The Tahirih Justice Center, with pro bono law firm Orrick LLP, is celebrating success in a lawsuit against the U.S. government for its failure to adjudicate long-overdue asylum applications.
A group lawsuit lifted up the asylum claims of seventeen survivors of gender-based violence who have waited at least five years for an interview since applying for asylum. After these clients filed their applications, USCIS changed its longstanding policy on prioritizing interviews. Historically, asylum offices usually schedule interviews based on the date of the application, with earlier-filed applications scheduled first. But in 2018, the government reversed that policy, prioritizing the most recently filed applications. Given the ever-growing number of applications filed each year, that “last-in-first-out” policy means our clients – who have already waited between five and eight years – would face many more years before seeing an interview. In fact, if the pace of applications continues unabated, these survivors would never be interviewed at all.
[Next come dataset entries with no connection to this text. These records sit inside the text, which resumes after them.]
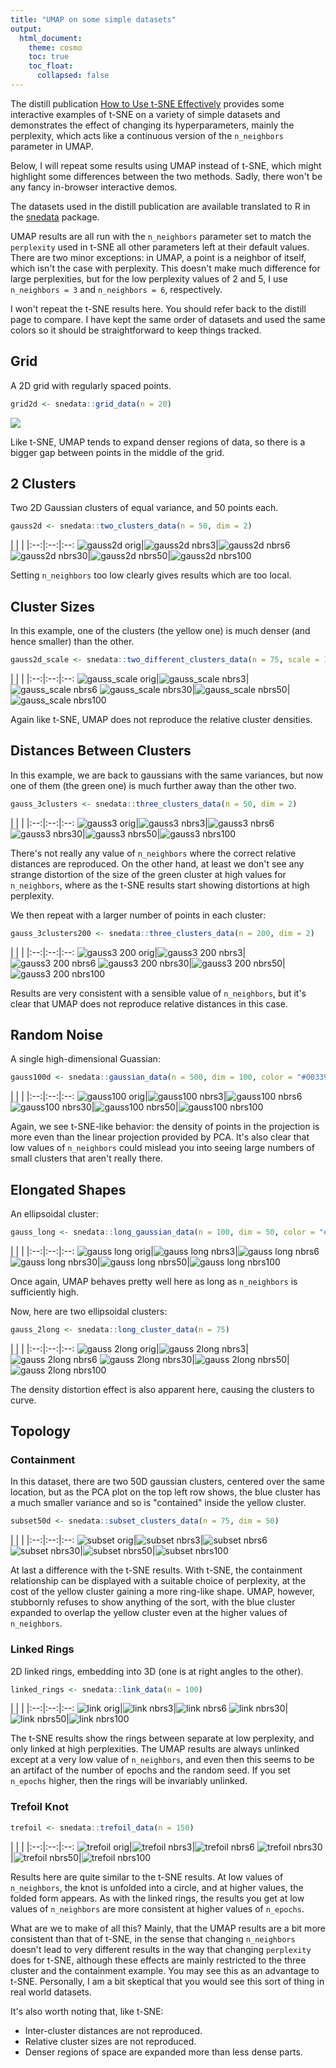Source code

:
 ```yaml
---
title: "UMAP on some simple datasets"
output:
  html_document:
    theme: cosmo
    toc: true
    toc_float:
      collapsed: false
---
```


The distill publication 
[How to Use t-SNE Effectively](https://distill.pub/2016/misread-tsne/) provides
some interactive examples of t-SNE on a variety of simple datasets and
demonstrates the effect of changing its hyperparameters, mainly the perplexity,
which acts like a continuous version of the `n_neighbors` parameter in UMAP.

Below, I will repeat some results using UMAP instead of t-SNE, which might
highlight some differences between the two methods. Sadly, there won't be any
fancy in-browser interactive demos.

The datasets used in the distill publication are available translated to R in
the [snedata](https://github.com/jlmelville/snedata) package.

UMAP results are all run with the `n_neighbors` parameter set to match the 
`perplexity` used in t-SNE all other parameters left at their default values.
There are two minor exceptions: in UMAP, a point is a neighbor of itself, 
which isn't the case with perplexity. This doesn't make much difference for
large perplexities, but for the low perplexity values of 2 and 5, I use
`n_neighbors = 3` and `n_neighbors = 6`, respectively.

I won't repeat the t-SNE results here. You should refer back to the distill
page to compare. I have kept the same order of datasets and used the same colors
so it should be straightforward to keep things tracked.

## Grid

A 2D grid with regularly spaced points.

```R
grid2d <- snedata::grid_data(n = 20)
```

![](../img/simple/grid2d.png)

Like t-SNE, UMAP tends to expand denser regions of data, so there is a bigger
gap between points in the middle of the grid.

## 2 Clusters

Two 2D Gaussian clusters of equal variance, and 50 points each.

```R
gauss2d <- snedata::two_clusters_data(n = 50, dim = 2)
```

| | | 
|:--:|:--:|:--:
![gauss2d orig](../img/simple/gauss2d_orig.png)|![gauss2d nbrs3](../img/simple/gauss2d_nbrs3.png)|![gauss2d nbrs6](../img/simple/gauss2d_nbrs6.png)
![gauss2d nbrs30](../img/simple/gauss2d_nbrs30.png)|![gauss2d nbrs50](../img/simple/gauss2d_nbrs50.png)|![gauss2d nbrs100](../img/simple/gauss2d_nbrs100.png)

Setting `n_neighbors` too low clearly gives results which are too local.

## Cluster Sizes

In this example, one of the clusters (the yellow one) is much denser (and hence
smaller) than the other.

```R
gauss2d_scale <- snedata::two_different_clusters_data(n = 75, scale = 10, dim = 2)
```

| | | 
|:--:|:--:|:--:
![gauss_scale orig](../img/simple/gauss_scale_orig.png)|![gauss_scale nbrs3](../img/simple/gauss_scale_nbrs3.png)|![gauss_scale nbrs6](../img/simple/gauss_scale_nbrs6.png)
![gauss_scale nbrs30](../img/simple/gauss_scale_nbrs30.png)|![gauss_scale nbrs50](../img/simple/gauss_scale_nbrs50.png)|![gauss_scale nbrs100](../img/simple/gauss_scale_nbrs100.png)

Again like t-SNE, UMAP does not reproduce the relative cluster densities.

## Distances Between Clusters

In this example, we are back to gaussians with the same variances, but now
one of them (the green one) is much further away than the other two.

```R
gauss_3clusters <- snedata::three_clusters_data(n = 50, dim = 2)
```

| | | 
|:--:|:--:|:--:
![gauss3 orig](../img/simple/gauss3_orig.png)|![gauss3 nbrs3](../img/simple/gauss3_nbrs3.png)|![gauss3 nbrs6](../img/simple/gauss3_nbrs6.png)
![gauss3 nbrs30](../img/simple/gauss3_nbrs30.png)|![gauss3 nbrs50](../img/simple/gauss3_nbrs50.png)|![gauss3 nbrs100](../img/simple/gauss3_nbrs100.png)

There's not really any value of `n_neighbors` where the correct relative
distances are reproduced. On the other hand, at least we don't see any strange
distortion of the size of the green cluster at high values for `n_neighbors`,
where as the t-SNE results start showing distortions at high perplexity.

We then repeat with a larger number of points in each cluster:

```R
gauss_3clusters200 <- snedata::three_clusters_data(n = 200, dim = 2)
```

| | | 
|:--:|:--:|:--:
![gauss3 200 orig](../img/simple/gauss3_200_orig.png)|![gauss3 200 nbrs3](../img/simple/gauss3_200_nbrs3.png)|![gauss3 200 nbrs6](../img/simple/gauss3_200_nbrs6.png)
![gauss3 200 nbrs30](../img/simple/gauss3_200_nbrs30.png)|![gauss3 200 nbrs50](../img/simple/gauss3_200_nbrs50.png)|![gauss3 200 nbrs100](../img/simple/gauss3_200_nbrs100.png)

Results are very consistent with a sensible value of `n_neighbors`, but it's 
clear that UMAP does not reproduce relative distances in this case.

## Random Noise

A single high-dimensional Guassian:

```R
gauss100d <- snedata::gaussian_data(n = 500, dim = 100, color = "#003399")
```

| | | 
|:--:|:--:|:--:
![gauss100 orig](../img/simple/gauss100_orig.png)|![gauss100 nbrs3](../img/simple/gauss100_nbrs3.png)|![gauss100 nbrs6](../img/simple/gauss100_nbrs6.png)
![gauss100 nbrs30](../img/simple/gauss100_nbrs30.png)|![gauss100 nbrs50](../img/simple/gauss100_nbrs50.png)|![gauss100 nbrs100](../img/simple/gauss100_nbrs100.png)

Again, we see t-SNE-like behavior: the density of points in the projection
is more even than the linear projection provided by PCA. It's also clear that
low values of `n_neighbors` could mislead you into seeing large numbers of 
small clusters that aren't really there.

## Elongated Shapes

An ellipsoidal cluster:

```R
gauss_long <- snedata::long_gaussian_data(n = 100, dim = 50, color = "#003399")
```

| | | 
|:--:|:--:|:--:
![gauss long orig](../img/simple/gauss_long_orig.png)|![gauss long nbrs3](../img/simple/gauss_long_nbrs3.png)|![gauss long nbrs6](../img/simple/gauss_long_nbrs6.png)
![gauss long nbrs30](../img/simple/gauss_long_nbrs30.png)|![gauss long nbrs50](../img/simple/gauss_long_nbrs50.png)|![gauss long nbrs100](../img/simple/gauss_long_nbrs100.png)

Once again, UMAP behaves pretty well here as long as `n_neighbors` is 
sufficiently high.

Now, here are two ellipsoidal clusters:

```R
gauss_2long <- snedata::long_cluster_data(n = 75)
```
| | | 
|:--:|:--:|:--:
![gauss 2long orig](../img/simple/gauss_2long_orig.png)|![gauss 2long nbrs3](../img/simple/gauss_2long_nbrs3.png)|![gauss 2long nbrs6](../img/simple/gauss_2long_nbrs6.png)
![gauss 2long nbrs30](../img/simple/gauss_2long_nbrs30.png)|![gauss 2long nbrs50](../img/simple/gauss_2long_nbrs50.png)|![gauss 2long nbrs100](../img/simple/gauss_2long_nbrs100.png)

The density distortion effect is also apparent here, causing the clusters to 
curve. 

## Topology

### Containment

In this dataset, there are two 50D gaussian clusters, centered over the same 
location, but as the PCA plot on the top left row shows, the blue cluster has
a much smaller variance and so is "contained" inside the yellow cluster.

```R
subset50d <- snedata::subset_clusters_data(n = 75, dim = 50)
```

| | | 
|:--:|:--:|:--:
![subset orig](../img/simple/subset_orig.png)|![subset nbrs3](../img/simple/subset_nbrs3.png)|![subset nbrs6](../img/simple/subset_nbrs6.png)
![subset nbrs30](../img/simple/subset_nbrs30.png)|![subset nbrs50](../img/simple/subset_nbrs50.png)|![subset nbrs100](../img/simple/subset_nbrs100.png)

At last a difference with the t-SNE results. With t-SNE, the containment 
relationship can be displayed with a suitable choice of perplexity, at the cost
of the yellow cluster gaining a more ring-like shape. UMAP, however, stubbornly
refuses to show anything of the sort, with the blue cluster expanded to overlap
the yellow cluster even at the higher values of `n_neighbors`.

### Linked Rings

2D linked rings, embedding into 3D (one is at right angles to the other).

```R
linked_rings <- snedata::link_data(n = 100)
```

| | | 
|:--:|:--:|:--:
![link orig](../img/simple/link_orig.png)|![link nbrs3](../img/simple/link_nbrs3.png)|![link nbrs6](../img/simple/link_nbrs6.png)
![link nbrs30](../img/simple/link_nbrs30.png)|![link nbrs50](../img/simple/link_nbrs50.png)|![link nbrs100](../img/simple/link_nbrs100.png)

The t-SNE results show the rings between separate at low perplexity, and only
linked at high perplexities. The UMAP results are always unlinked except at a
very low value of `n_neighbors`, and even then this seems to be an artifact of
the number of epochs and the random seed. If you set `n_epochs` higher, then the
rings will be invariably unlinked.

### Trefoil Knot

```R
trefoil <- snedata::trefoil_data(n = 150)
```

| | | 
|:--:|:--:|:--:
![trefoil orig](../img/simple/trefoil_orig.png)|![trefoil nbrs3](../img/simple/trefoil_nbrs3.png)|![trefoil nbrs6](../img/simple/trefoil_nbrs6.png)
![trefoil nbrs30](../img/simple/trefoil_nbrs30.png)|![trefoil nbrs50](../img/simple/trefoil_nbrs50.png)|![trefoil nbrs100](../img/simple/trefoil_nbrs100.png)

Results here are quite similar to the t-SNE results. At low values of
`n_neighbors`, the knot is unfolded into a circle, and at higher values, the
folded form appears. As with the linked rings, the results you get at
low values of `n_neighbors` are more consistent at higher values of `n_epochs`.

What are we to make of all this? Mainly, that the UMAP results are a bit more
consistent than that of t-SNE, in the sense that changing `n_neighbors` doesn't
lead to very different results in the way that changing `perplexity` does for
t-SNE, although these effects are mainly restricted to the three cluster and
the containment example. You may see this as an advantage to t-SNE. Personally,
I am a bit skeptical that you would see this sort of thing in real world 
datasets.

It's also worth noting that, like t-SNE: 

* Inter-cluster distances are not reproduced.
* Relative cluster sizes are not reproduced.
* Denser regions of space are expanded more than less dense parts.
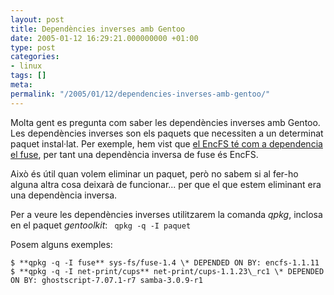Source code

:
```yaml
---
layout: post
title: Dependències inverses amb Gentoo
date: 2005-01-12 16:29:21.000000000 +01:00
type: post
categories:
- linux
tags: []
meta:
permalink: "/2005/01/12/dependencies-inverses-amb-gentoo/"
---
```

Molta gent es pregunta com saber les dependències inverses amb Gentoo. Les dependències inverses son els paquets que necessiten a un determinat paquet instal·lat. Per exemple, hem vist que [el EncFS té com a dependencia el fuse](/blog/2005/01/11/154/), per tant una dependència inversa de fuse és EncFS.

Això és útil quan volem eliminar un paquet, però no sabem si al fer-ho alguna altra cosa deixarà de funcionar... per que el que estem eliminant era una dependència inversa.

Per a veure les dependències inverses utilitzarem la comanda _qpkg_, inclosa en el paquet _gentoolkit_: ` qpkg -q -I paquet`

Posem alguns exemples:

```
$ **qpkg -q -I fuse** sys-fs/fuse-1.4 \* DEPENDED ON BY: encfs-1.1.11 $ **qpkg -q -I net-print/cups** net-print/cups-1.1.23\_rc1 \* DEPENDED ON BY: ghostscript-7.07.1-r7 samba-3.0.9-r1
```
In the meantime, they have lost benefits and opportunities, including education, scholarships, job promotions and salary increases. Worse, some of them have been separated from their children all this time because they cannot file on behalf of their dependents until they receive a decision on their applications. Their evidence has grown stale, and their memories have faded. And all of them have lived for years under the shadow of uncertain legal status, with all the associated stress and anxiety.
After we filed our lawsuit, the asylum offices responded by scheduling interviews for all seventeen plaintiffs within the next few months. Our clients are relieved that their long wait is over, and they are excited to have the chance to prove their eligibility for asylum.